O escritor João Guimarães Rosa registrou, em 1952, os riscos de devastação do Cerrado mineiro durante uma comitiva de boiadeiros que percorreu 240 quilômetros entre Três Marias e Araçaí. As anotações serviram de base para obras como Grande Sertão: Veredas e Corpo de Baile, que completam 70 anos neste ano.
A professora Mônica Meyer, da Universidade Federal de Minas Gerais (UFMG), investiga a presença ecológica na obra do autor no livro “Ser-tão natureza”, lançado no mês passado. Segundo a pesquisadora, Rosa já notava a presença de eucaliptos e a ação de siderúrgicas na região. Na época, o escritor observou que os fornos dessas indústrias eram alimentados com carvão extraído do bioma.
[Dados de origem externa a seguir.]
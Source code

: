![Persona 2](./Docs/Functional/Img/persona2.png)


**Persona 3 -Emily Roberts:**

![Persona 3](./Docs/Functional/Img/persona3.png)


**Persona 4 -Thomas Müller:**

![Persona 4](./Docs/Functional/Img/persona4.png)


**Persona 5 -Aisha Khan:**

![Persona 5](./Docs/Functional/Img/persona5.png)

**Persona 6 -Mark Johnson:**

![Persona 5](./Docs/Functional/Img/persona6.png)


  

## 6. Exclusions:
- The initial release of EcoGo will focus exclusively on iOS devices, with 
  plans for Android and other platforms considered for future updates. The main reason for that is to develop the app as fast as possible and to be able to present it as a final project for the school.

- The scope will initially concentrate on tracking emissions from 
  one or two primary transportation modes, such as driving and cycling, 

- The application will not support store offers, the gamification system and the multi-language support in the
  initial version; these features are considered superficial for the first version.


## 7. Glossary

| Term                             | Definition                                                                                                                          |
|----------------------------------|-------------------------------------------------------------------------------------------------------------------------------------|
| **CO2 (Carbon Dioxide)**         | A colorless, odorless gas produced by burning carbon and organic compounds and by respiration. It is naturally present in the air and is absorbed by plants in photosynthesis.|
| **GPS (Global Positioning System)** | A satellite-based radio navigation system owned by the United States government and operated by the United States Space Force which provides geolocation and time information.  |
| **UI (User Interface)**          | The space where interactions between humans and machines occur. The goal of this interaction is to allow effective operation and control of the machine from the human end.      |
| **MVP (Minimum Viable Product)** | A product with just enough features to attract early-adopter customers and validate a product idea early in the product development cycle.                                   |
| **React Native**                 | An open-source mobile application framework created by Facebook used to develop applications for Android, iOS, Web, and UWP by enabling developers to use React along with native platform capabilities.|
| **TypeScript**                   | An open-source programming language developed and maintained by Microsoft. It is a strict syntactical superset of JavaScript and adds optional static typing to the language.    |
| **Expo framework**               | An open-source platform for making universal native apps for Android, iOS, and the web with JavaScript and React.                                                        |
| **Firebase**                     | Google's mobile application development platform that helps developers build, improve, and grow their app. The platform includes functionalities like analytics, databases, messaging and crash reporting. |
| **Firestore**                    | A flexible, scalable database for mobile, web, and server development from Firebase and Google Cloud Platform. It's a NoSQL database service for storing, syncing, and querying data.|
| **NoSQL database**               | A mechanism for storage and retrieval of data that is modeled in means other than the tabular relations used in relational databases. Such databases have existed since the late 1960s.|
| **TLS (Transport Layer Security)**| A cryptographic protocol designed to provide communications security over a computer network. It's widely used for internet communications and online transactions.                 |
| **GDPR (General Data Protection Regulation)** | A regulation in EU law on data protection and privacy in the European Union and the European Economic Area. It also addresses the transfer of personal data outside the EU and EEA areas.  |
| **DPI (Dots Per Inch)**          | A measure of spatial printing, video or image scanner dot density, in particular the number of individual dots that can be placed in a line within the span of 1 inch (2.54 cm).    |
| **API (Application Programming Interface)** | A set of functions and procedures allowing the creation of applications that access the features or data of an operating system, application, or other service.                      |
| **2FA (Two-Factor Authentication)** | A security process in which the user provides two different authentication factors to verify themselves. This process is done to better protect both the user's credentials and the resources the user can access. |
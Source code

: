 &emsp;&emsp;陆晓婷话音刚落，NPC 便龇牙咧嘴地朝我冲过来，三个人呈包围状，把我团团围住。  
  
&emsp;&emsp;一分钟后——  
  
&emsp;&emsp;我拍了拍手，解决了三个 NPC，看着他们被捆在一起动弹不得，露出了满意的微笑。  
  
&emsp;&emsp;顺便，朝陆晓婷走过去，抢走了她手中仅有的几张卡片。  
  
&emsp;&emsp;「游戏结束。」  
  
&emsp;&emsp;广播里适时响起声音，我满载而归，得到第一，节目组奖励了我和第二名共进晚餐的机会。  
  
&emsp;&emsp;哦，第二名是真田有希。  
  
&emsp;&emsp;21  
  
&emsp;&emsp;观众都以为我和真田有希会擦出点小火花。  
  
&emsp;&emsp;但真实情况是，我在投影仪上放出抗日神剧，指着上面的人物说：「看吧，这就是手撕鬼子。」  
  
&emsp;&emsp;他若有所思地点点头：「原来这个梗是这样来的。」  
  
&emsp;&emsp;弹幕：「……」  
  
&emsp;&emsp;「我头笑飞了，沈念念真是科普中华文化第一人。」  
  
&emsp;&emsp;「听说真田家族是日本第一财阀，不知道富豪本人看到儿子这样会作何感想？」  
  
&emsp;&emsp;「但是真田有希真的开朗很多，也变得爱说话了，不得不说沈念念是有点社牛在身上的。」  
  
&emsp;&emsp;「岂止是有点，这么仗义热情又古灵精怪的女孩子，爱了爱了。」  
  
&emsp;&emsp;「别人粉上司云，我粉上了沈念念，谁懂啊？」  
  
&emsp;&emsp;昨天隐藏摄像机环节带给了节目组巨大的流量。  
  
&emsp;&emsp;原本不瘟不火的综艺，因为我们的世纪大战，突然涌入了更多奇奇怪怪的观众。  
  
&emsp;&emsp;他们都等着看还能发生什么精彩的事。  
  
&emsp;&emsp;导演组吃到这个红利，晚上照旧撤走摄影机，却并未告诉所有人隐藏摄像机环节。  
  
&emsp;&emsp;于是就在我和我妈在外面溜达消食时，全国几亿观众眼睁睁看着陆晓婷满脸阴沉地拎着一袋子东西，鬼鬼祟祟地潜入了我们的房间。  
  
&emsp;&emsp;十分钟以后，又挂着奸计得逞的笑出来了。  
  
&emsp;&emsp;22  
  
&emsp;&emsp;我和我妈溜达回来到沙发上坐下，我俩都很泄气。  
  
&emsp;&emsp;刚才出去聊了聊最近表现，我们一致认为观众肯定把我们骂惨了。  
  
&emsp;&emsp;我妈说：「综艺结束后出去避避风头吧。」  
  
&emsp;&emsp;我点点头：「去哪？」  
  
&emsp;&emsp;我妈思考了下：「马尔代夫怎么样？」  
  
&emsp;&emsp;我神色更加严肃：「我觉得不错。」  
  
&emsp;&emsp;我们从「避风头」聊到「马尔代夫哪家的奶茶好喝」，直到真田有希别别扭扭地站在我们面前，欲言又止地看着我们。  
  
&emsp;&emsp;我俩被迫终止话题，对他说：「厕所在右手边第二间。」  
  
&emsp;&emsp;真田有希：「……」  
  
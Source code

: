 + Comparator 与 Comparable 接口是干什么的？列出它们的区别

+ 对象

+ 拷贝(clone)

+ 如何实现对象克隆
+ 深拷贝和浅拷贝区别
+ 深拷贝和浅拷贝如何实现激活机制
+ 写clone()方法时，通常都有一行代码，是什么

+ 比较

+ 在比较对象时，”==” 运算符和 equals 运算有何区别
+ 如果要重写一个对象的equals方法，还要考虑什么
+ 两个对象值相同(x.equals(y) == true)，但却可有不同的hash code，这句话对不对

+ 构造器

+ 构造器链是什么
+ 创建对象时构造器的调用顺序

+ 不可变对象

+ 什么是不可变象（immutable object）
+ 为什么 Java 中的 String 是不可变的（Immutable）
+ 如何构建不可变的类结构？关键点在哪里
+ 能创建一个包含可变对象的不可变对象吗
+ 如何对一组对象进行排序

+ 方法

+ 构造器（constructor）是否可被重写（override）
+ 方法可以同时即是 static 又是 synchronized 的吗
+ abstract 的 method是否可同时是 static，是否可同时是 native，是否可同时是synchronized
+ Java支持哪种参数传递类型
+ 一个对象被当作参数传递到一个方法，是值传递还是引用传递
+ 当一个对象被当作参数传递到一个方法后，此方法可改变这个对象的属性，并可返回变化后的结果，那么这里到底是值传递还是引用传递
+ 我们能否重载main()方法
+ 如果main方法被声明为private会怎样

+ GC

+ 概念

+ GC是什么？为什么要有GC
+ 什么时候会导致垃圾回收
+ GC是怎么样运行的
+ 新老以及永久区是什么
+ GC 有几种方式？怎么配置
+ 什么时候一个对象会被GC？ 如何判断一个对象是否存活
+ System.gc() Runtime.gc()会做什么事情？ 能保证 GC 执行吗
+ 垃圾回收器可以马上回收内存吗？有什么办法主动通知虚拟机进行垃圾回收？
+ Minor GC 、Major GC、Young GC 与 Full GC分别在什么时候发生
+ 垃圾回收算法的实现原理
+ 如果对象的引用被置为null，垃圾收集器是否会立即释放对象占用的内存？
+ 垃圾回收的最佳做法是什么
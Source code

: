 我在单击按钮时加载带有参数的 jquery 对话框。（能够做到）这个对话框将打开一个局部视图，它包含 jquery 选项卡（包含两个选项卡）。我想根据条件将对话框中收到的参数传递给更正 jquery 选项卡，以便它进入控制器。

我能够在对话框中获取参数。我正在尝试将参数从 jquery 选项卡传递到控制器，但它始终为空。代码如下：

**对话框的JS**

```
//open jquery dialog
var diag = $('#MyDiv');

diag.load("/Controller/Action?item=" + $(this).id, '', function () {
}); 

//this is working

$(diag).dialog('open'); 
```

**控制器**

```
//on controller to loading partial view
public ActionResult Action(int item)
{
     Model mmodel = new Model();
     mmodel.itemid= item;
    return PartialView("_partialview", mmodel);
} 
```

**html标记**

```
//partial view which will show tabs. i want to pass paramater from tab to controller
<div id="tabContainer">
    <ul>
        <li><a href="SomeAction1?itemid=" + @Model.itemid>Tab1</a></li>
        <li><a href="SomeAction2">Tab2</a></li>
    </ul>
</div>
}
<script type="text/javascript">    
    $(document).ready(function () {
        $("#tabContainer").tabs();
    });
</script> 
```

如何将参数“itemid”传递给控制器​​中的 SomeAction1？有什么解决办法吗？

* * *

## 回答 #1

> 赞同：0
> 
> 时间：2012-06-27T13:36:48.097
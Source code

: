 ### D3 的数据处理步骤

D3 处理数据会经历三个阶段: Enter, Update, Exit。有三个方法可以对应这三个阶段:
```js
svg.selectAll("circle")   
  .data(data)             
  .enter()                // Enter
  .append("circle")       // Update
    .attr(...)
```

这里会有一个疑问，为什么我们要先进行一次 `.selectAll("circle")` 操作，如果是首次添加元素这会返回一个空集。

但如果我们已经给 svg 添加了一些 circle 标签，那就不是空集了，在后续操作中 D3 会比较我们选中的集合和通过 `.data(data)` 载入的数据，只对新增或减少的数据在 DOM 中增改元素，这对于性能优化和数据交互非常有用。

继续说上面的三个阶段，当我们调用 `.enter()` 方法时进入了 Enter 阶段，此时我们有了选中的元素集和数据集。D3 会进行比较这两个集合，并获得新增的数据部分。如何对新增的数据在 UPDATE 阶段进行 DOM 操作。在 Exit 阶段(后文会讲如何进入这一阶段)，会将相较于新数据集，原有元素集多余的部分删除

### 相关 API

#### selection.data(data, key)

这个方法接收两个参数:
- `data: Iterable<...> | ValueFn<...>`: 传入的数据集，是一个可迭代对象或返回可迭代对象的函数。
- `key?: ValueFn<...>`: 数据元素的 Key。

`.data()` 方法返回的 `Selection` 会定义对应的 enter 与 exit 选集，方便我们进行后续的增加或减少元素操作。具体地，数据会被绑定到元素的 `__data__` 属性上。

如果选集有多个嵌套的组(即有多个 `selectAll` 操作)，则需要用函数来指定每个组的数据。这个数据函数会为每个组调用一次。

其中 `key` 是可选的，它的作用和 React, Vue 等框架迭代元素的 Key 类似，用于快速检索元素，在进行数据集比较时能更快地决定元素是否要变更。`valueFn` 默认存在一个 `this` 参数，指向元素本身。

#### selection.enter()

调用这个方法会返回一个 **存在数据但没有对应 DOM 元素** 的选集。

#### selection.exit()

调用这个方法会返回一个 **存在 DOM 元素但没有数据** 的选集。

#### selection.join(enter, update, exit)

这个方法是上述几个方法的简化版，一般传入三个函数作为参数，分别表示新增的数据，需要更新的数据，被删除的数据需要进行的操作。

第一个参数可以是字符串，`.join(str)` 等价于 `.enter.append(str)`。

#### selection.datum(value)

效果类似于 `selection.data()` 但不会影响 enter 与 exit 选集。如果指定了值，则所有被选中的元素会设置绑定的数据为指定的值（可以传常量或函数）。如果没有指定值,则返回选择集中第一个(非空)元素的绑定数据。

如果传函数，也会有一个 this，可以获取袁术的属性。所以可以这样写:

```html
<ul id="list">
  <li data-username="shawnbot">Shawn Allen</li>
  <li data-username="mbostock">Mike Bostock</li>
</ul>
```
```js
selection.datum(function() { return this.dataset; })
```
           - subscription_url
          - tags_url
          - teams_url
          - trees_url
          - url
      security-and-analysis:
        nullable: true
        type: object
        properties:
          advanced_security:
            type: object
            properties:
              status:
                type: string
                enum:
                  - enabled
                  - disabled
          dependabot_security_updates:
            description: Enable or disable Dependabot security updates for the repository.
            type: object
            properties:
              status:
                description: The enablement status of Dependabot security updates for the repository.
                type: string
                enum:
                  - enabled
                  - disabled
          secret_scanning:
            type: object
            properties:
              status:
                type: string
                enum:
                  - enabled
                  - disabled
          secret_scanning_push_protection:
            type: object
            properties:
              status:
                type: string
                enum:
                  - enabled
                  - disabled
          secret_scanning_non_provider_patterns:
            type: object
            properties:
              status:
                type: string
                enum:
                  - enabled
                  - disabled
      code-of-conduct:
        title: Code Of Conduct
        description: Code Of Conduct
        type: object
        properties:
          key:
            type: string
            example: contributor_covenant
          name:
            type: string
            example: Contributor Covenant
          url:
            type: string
Meyer afirma que o autor não trata o Cerrado como cenário, mas como um personagem. A análise indica que a obra defende a natureza ao mostrar que o ser humano não está dissociado do meio ambiente. No romance Grande Sertão: Veredas, a personagem Diadorim estimula o protagonista Riobaldo a observar a fauna e a flora, como ocorre no registro da ave batuíra-de-coleira, conhecida como manuelzinho-da-crôa.
A pesquisadora classifica a obra-prima da literatura como um romance aquático. O texto detalha as raízes pivotantes do Cerrado, a movimentação de pessoas e o Rio de Janeiro, afluente do Rio São Francisco em Três Marias. A narrativa também traça as duas estações do bioma: o período de chuvas e a fase de seca.
Para a professora, os escritos de Guimarães Rosa funcionam como uma enciclopédia do Cerrado e podem ser utilizados em aspectos da educação ambiental. A abordagem do autor estimula o leitor a enxergar a natureza como um espaço vivo, em vez de tratá-la como mercadoria ou recurso natural.